When we first awaken from a deep sleep, there is often a blissful gap between consciousness and engagement. Whatever has accompanied us into our nocturnal world remains there for a brief, elusive moment and we are aware only that we are awake.
“Good morning, Mrs. Junior.”
A young lab tech stood beside my bed. I noticed the clock. 7:07 a.m. In her hand was a tray of tubes and syringes, ready for a routine blood collection. My eyes took in the hospital room and registered her pleasant expression.
The muscles in my face began to smile in response, and suddenly awareness ambushed my spirit. Tears welled and immediately spilled. Grief, an independent entity, reared up, flooded in and filled the vacuum in my formerly sleep-protected brain.
Emotion surged through me, but another moment had to pass before my mind could attach the wave of sorrow to knowledge.
Once knowledge came, it remained.
Our Wendy-baby had died.
Concern and confusion registered on the lab technician’s face as I broke into sobs. Did she think she’d done something wrong?
I didn’t want her to feel badly. This wasn’t her fault.
“It’s okay,” I said stupidly. “It’s just that our baby died a few hours ago. I’m alright.”
In the midst of my tears, I noted the young woman’s discomfort. Maybe this was a first for the lab tech. Maybe she was upset no one had warned her. Maybe she wanted to turn and run. Whatever her response, I came to an understanding within myself. This lesson was hers to process. It was not my job to make others feel okay. I carefully gathered this insight and tucked it into my heart.
The blood sample still to be taken, she tied off my arm with a rubber tourniquet and drew the needed blood as my tears silently soaked an already damp pillow. With my free arm, I reached for a hospital-issued tissue and scrubbed at my face.
My mind wandered in the disjointed way a mind sometimes does.
When you cry, your nose runs. When your nose runs, you use numerous tissues to stem the flow.
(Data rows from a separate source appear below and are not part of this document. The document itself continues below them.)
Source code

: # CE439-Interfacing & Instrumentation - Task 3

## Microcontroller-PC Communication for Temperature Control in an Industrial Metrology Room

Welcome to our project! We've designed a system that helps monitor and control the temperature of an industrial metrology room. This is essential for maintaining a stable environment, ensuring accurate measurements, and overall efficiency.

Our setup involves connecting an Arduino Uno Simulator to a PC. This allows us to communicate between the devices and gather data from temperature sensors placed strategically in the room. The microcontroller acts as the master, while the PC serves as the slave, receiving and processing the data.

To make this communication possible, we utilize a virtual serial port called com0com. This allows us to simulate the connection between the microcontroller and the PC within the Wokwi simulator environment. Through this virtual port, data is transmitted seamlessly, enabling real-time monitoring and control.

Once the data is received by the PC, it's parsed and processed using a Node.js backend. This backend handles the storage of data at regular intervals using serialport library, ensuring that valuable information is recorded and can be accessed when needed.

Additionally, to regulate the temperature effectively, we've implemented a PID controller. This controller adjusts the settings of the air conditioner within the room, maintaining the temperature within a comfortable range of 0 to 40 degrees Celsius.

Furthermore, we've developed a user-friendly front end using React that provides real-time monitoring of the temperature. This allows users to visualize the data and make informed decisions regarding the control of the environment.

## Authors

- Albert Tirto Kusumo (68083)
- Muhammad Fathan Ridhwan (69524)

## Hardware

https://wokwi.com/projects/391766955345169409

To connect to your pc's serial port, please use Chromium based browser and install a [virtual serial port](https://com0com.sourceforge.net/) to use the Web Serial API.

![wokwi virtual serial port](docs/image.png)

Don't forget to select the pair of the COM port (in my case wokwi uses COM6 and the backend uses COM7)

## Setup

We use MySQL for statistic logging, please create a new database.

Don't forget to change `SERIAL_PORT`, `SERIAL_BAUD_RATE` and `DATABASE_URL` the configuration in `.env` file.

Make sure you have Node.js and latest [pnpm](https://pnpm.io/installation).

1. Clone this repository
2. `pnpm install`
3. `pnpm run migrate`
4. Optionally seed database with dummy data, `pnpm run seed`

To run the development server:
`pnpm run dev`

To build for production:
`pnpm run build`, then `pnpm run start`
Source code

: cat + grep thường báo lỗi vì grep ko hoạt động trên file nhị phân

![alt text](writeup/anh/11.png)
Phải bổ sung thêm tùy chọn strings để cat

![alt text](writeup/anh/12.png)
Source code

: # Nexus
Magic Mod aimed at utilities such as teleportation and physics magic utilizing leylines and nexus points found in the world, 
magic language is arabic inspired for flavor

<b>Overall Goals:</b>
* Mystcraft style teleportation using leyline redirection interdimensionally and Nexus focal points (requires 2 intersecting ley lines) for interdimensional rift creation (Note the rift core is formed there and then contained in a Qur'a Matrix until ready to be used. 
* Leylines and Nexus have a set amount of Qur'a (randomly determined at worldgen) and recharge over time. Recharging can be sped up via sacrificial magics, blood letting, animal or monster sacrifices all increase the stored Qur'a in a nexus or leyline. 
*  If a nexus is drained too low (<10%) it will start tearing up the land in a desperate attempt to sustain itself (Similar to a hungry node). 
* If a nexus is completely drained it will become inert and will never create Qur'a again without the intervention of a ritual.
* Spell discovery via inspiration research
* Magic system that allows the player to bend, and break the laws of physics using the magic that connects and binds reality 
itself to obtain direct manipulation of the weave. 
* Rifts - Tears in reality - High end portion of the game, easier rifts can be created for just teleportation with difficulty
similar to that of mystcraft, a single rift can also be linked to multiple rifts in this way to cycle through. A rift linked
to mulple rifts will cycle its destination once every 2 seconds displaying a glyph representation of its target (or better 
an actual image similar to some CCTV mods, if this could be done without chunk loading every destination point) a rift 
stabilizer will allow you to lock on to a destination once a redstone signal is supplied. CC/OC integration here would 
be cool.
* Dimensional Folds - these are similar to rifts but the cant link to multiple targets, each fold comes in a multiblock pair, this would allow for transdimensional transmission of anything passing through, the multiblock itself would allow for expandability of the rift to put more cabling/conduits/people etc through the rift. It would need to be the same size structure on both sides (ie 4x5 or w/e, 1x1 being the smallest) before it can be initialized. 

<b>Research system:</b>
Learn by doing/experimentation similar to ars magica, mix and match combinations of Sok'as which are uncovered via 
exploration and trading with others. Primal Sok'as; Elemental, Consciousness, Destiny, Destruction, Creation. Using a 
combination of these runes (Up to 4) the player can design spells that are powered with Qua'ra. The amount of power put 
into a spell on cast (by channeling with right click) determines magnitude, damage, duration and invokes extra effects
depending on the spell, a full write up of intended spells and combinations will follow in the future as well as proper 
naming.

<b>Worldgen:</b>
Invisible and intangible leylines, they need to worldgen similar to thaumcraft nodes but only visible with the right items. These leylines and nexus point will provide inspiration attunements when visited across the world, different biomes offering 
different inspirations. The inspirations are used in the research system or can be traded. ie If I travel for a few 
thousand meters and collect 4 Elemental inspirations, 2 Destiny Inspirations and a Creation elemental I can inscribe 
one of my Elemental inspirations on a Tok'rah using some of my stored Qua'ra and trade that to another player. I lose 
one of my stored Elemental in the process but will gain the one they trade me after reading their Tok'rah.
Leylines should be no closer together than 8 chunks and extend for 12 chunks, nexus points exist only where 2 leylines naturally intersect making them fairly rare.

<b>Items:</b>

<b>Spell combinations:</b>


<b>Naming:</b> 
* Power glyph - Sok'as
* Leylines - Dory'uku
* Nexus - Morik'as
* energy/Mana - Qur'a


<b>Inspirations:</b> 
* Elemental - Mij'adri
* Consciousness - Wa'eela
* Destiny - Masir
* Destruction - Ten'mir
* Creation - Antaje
The more I wiped, the more my face hurt. Why did it hurt? Oh. Tissues are paper, paper made from wood fibre. Revelation! I was scrubbing my damp, salt-irritated skin with wood shavings.
This would not do. I needed something soft.
My mind slipped back to childhood admonitions. “Take a hankie with you in case your nose begins to run.”
I wondered, Who do I know who might still have a cotton hanky? Of course. My mother, Wendy’s grandma. I’ll call and ask for hankies to sooth the ravages of grief resulting from the death of her granddaughter.
Strange how thoughts, images, yesterdays and todays weave together.
The lab tech bravely made eye contact and gave a gentle nod, before leaving. I was thankful she didn’t try to speak what couldn’t be said, putting me into the position of making a polite response. I wiped my face again. So sore. I found a tube and applied some hospital cream.
Dead. I practised the knowledge.
Wendy is dead. A defect undetected until birth, lungs undeveloped, she could not survive.
Our Wendy-baby is dead.
But then, unexpected, a wash of blessing filled me.
The pregnancy itself was wonderful. Wendy had been wanted, loved, safe and healthy, strong and secure within me for nine glorious months. She heard my songs. She heard her father’s voice. She heard her big sister’s giggles, felt her bumps and cuddles. She saw light filtering through her safe home in my womb, and was warm in the darkness of her mother’s sleep.
My grief was profound, but that grief was for those of us left empty-armed. It was not for Wendy.
A thought drifted by. I caught it. Turned it around. Caressed it.
Maybe our Wendy’s spirit was so perfect, she didn’t need a lifetime of lessons before she went to be with God. If that was true, it meant we were chosen to be the parents of a pure spirit.
Fanciful? Perhaps. But I liked it. I would hold my thought and keep it close as the days of grief ebbed and flowed. Time had been our enemy as we’d sat by her while her body slowly succumbed, but now I found it to be a friend as well. Time would move us slowly, steadfastly away from the heightened emotion of the event. Time would allow us to take the best of our Wendy into the future, but leave the hurt behind.